A class action lawsuit has been filed in U.S. District Court for the District of Minnesota on behalf of those who purchased or acquired St. Jude Medical Inc securities between December 15, 2010 and April 4, 2012. The class action alleges the company failed to disclose the full range of problems regarding the recalled, defective, Riata and Riata ST defibrillator leads, which have been linked to short circuiting and protruding wires.
According to the lawsuit, the defendants “failed to disclose that the Riata and Riata ST were also associated with short circuits unrelated to the protruding wires. Although less frequent than the protrusions, the short circuits were much more dangerous. Second, defendants failed to disclose that two other leads sold by the company, the QuickSite and QuickFlex Left -Ventricular leads, suffered from the same protruding wires that plagued the Riata and Riata ST.”
The lawsuit also says, “Subsequently, on March 27, 2012, The New York Times disclosed the results of an analysis performed by an independent researcher, Dr. Robert Hauser, which indicated that the Riata and Riata ST caused short circuits. Defendants vehemently challenged these findings, thus maintaining the artificial inflation in St. Jude’s stock.”
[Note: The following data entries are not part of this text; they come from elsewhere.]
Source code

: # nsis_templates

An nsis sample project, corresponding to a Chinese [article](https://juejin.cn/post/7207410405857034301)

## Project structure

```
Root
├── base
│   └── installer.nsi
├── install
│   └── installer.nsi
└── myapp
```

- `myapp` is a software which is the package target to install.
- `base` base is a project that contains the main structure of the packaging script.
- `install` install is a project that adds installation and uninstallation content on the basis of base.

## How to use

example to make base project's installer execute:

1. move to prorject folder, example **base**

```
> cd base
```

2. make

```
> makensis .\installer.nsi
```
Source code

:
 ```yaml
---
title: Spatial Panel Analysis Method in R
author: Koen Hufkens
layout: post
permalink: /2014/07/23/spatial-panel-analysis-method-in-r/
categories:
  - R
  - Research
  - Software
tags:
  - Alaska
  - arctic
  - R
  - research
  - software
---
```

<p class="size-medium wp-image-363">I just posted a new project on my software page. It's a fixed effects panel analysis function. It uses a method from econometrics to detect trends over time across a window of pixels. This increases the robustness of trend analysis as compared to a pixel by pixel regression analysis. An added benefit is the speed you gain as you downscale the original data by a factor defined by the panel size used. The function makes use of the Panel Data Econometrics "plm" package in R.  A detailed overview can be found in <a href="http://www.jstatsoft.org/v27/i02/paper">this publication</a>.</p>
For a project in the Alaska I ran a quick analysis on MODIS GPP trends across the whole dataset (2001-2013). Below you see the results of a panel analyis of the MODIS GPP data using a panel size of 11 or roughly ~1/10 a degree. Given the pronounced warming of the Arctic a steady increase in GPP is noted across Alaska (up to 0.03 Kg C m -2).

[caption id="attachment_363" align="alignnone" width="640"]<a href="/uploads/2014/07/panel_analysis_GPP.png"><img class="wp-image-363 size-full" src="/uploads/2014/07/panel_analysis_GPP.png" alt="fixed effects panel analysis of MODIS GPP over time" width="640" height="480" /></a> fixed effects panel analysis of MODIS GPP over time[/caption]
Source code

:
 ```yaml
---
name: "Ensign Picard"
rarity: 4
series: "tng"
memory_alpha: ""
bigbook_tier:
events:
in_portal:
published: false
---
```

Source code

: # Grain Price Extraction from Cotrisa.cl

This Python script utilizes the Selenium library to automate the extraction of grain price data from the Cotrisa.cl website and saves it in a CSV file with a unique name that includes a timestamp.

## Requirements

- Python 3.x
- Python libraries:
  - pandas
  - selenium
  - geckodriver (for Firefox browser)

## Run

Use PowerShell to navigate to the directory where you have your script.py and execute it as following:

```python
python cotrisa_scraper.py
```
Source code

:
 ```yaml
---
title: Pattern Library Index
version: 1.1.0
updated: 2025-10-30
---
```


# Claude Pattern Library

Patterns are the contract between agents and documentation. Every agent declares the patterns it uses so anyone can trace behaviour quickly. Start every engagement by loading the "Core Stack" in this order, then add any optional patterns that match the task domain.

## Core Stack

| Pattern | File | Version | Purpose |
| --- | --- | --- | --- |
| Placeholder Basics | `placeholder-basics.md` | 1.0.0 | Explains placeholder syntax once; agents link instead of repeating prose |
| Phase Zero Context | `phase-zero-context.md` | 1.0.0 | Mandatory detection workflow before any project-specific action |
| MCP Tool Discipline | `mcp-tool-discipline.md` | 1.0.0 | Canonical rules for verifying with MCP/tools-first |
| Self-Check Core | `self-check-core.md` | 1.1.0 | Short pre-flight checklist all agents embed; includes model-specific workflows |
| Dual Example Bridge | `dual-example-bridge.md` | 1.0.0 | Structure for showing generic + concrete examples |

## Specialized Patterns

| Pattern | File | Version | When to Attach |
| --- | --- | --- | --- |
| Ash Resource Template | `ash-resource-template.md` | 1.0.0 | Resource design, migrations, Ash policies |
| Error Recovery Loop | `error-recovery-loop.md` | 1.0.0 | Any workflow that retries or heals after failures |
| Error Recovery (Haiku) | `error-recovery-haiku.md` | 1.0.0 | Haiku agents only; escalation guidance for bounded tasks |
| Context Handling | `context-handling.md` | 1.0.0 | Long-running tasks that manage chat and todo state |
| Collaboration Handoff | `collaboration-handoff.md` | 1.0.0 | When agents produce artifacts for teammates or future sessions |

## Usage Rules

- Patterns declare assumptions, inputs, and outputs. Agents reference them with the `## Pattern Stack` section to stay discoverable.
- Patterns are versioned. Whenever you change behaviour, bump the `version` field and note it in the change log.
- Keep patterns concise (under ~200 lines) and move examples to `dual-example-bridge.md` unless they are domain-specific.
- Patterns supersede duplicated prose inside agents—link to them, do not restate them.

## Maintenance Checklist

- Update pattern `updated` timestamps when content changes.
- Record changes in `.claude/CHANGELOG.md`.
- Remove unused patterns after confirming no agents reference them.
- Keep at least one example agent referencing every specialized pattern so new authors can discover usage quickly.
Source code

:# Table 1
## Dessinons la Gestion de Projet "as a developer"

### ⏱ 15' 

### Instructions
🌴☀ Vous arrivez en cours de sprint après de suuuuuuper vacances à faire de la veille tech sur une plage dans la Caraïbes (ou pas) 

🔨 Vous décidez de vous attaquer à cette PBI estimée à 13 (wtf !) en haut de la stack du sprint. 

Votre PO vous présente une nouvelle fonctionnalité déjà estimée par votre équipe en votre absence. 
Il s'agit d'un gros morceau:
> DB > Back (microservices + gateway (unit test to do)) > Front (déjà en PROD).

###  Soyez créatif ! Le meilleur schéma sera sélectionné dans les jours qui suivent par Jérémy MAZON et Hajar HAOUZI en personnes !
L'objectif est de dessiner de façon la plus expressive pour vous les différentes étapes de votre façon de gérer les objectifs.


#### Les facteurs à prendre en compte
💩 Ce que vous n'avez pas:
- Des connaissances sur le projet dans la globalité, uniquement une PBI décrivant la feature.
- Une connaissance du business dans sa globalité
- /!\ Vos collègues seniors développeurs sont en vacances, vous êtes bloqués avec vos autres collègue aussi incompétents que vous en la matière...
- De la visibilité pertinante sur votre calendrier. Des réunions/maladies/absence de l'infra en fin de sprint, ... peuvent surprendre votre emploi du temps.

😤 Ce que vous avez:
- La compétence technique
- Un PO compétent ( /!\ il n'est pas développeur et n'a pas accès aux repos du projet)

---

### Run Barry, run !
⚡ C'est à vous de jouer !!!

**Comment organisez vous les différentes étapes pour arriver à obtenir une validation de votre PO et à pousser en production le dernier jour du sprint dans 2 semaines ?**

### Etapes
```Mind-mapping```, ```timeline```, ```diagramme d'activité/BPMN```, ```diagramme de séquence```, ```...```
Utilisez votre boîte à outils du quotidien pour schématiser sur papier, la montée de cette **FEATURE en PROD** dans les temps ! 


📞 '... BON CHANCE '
“On April 4, 2012, defendants finally disclosed that the QuickSite and QuickFlex Left-Ventricular leads also suffered from the same protruding wire defect as the Riata and Riata ST. Sales of the QuickSite and QuickFlex Left-Ventricular leads were discontinued.
“As a result of these disclosures, the closing price of St. Jude’s stock dropped from $43.80 to $38.91 over three trading days, a decline of over 11%. This decrease was a result of the artificial inflation caused by defendants’ misleading statements coming out of the price.”
The class action lawsuit seeks damages on behalf of all class members.